„Der Fromme kommt nicht hierher“

Heute vor zehn Jahren begann in Berlin der Wiederaufbau der größten Synagoge Deutschlands – auf ausdrücklichen Wunsch von DDR-Staatschef Erich Honecker. Fromme Juden haben das schmucke Gotteshaus am Scheunenviertel vor 1933 gemieden, liberale dort ihr geistiges Zentrum gefunden. Heute ist der Bau mit seiner weithin sichtbaren goldenen Kuppel an der Oranienburger Straße Museum, Kulturzentrum und Archiv zugleich – vor allem aber ein touristischer Magnet erster Klasse. Eine Würdigung  ■ von Daniel Feurstin

Vor zehn Jahren entdeckt Erich Honecker ein schönes Geschenk für den Jüdischen Weltkongreß: die Ruine der Neuen Synagoge in Berlin- Mitte. Im Herbst kommt Edgar Bronfmann, Präsident des Weltkongresses, im Privatjet in die DDR-Hauptstadt gereist. Soldaten der Nationalen Volksarmee rollen den roten Teppich aus. Lächelnd tritt Honecker auf Bronfmann zu und begrüßt ihn wie einen Genossen aus alten Tagen.

Wunderliche Politik: Kurz zuvor hat er ihn noch einen „Agenten des US-Imperialismus“ genannt. Doch seit Mitte der achtziger Jahre orientiert sich die DDR um. Honecker will unbedingt ins Weiße Haus eingeladen werden, auch um den Außenhandel mit den USA anzukurbeln. Und Bronfmann soll in Washington ein gutes Wort für den DDR-Staatschef einlegen. Als Dankeschön versprach die Arbeiter- und-Bauern-Republik, die einst größte Synagoge Deutschlands wiederaufzubauen. Nur allzuviel kosten darf der Wiederaufbau nicht, denn die DDR steht kurz vor dem Bankrott. Das Politbüro findet eine günstige Lösung. Es will den Wiederaufbau mit internationalen Spenden finanzieren, Geld, das eine Stiftung eintreiben soll. Am 4. Juli 1988 wird die Stiftung Neue Synagoge-Centrum Judaicum per Verordnung auf den Weg gebracht. Bronfmann ist der erste, dem Honecker die Sammelbüchse hinhält. Bronfmann zahlt artig.

Am 9. November 1988 beginnt der Wiederaufbau mit einer symbolischen Grundsteinlegung. Das Neue Deutschland jubelt, daß der Bau eine „wahre Zierde für die Stadt“ sei. Von der ist allerdings noch wenig zu sehen. Denn von der Synagoge steht nur noch der Vorbau.
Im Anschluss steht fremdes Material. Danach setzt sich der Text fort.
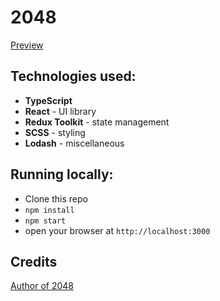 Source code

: # 2048

[Preview](https://mira1zu.github.io/game_2048/)

## Technologies used:

- **TypeScript**
- **React** - UI library
- **Redux Toolkit** - state management
- **SCSS** - styling
- **Lodash** - miscellaneous

## Running locally:

- Clone this repo
- `npm install`
- `npm start`
- open your browser at `http://localhost:3000`

## Credits

[Author of 2048](https://github.com/gabrielecirulli/2048)
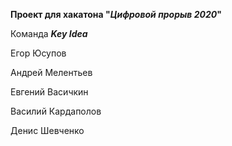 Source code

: **Проект для хакатона "_Цифровой прорыв 2020_"**

Команда **_Key Idea_**

Егор Юсупов

Андрей Мелентьев

Евгений Васичкин

Василий Кардаполов

Денис Шевченко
Die große goldene Kuppel fehlt ebenso wie das Haupthaus. Britische Bomben hatten es in den letzten Kriegsjahren schwer beschädigt. Den Rest hatte Honeckers Vorgänger, Walter Ulbricht, 1958 wegsprengen lassen.

Honecker und die Jüdische Gemeinde beschließen, den Hauptbau nicht wiederaufzubauen. Die Gemeinde Ost-Berlins hat nur noch wenige hundert Mitglieder. Sie hat keinen Bedarf mehr für eine riesige Synagoge. Außerdem möchte die Gemeinde, daß die Spuren der Zerstörung nicht verwischt werden. Deshalb wird der Grundriß des einstigen Hauptbaus der Synagoge nur mit weißem Kies und schwarzen Granitplatten nachgebildet.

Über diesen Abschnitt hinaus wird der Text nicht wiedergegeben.